───── Supplied data

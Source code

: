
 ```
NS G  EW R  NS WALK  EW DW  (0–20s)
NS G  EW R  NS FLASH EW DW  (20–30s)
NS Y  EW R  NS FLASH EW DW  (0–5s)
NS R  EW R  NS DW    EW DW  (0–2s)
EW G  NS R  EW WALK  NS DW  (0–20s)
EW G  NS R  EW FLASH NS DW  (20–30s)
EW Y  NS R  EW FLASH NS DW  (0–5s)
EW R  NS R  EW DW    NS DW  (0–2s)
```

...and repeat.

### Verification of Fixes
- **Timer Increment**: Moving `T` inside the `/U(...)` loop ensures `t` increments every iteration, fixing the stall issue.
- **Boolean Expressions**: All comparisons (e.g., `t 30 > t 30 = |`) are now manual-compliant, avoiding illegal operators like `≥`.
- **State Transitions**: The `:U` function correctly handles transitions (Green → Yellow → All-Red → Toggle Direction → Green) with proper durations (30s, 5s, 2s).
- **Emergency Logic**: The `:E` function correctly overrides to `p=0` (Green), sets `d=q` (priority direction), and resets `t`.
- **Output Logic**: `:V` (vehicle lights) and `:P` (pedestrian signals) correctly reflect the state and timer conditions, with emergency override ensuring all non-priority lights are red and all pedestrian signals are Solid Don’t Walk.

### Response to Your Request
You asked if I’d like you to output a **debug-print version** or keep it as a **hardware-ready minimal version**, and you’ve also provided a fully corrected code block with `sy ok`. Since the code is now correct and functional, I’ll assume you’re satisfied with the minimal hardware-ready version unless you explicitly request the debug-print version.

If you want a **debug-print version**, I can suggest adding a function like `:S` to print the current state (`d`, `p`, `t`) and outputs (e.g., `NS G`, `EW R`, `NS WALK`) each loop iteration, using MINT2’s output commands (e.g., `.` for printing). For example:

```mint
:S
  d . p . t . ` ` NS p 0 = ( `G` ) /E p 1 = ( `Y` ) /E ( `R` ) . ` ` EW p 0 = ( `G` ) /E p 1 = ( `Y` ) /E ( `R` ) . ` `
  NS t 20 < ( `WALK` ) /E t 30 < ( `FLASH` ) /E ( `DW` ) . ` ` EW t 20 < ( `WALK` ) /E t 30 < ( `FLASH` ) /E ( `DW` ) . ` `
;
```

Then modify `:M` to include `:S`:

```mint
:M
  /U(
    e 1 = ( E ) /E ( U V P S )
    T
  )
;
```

──────────

What is being asked:
Every line from the start of the material above through the line that contains "- **Timer Increment**: Moving" must be written out exactly, with both ends included.

Result for this exercise:
Source code

:
 ```
NS G  EW R  NS WALK  EW DW  (0–20s)
NS G  EW R  NS FLASH EW DW  (20–30s)
NS Y  EW R  NS FLASH EW DW  (0–5s)
NS R  EW R  NS DW    EW DW  (0–2s)
EW G  NS R  EW WALK  NS DW  (0–20s)
EW G  NS R  EW FLASH NS DW  (20–30s)
EW Y  NS R  EW FLASH NS DW  (0–5s)
EW R  NS R  EW DW    NS DW  (0–2s)
```

...and repeat.

### Verification of Fixes
- **Timer Increment**: Moving `T` inside the `/U(...)` loop ensures `t` increments every iteration, fixing the stall issue.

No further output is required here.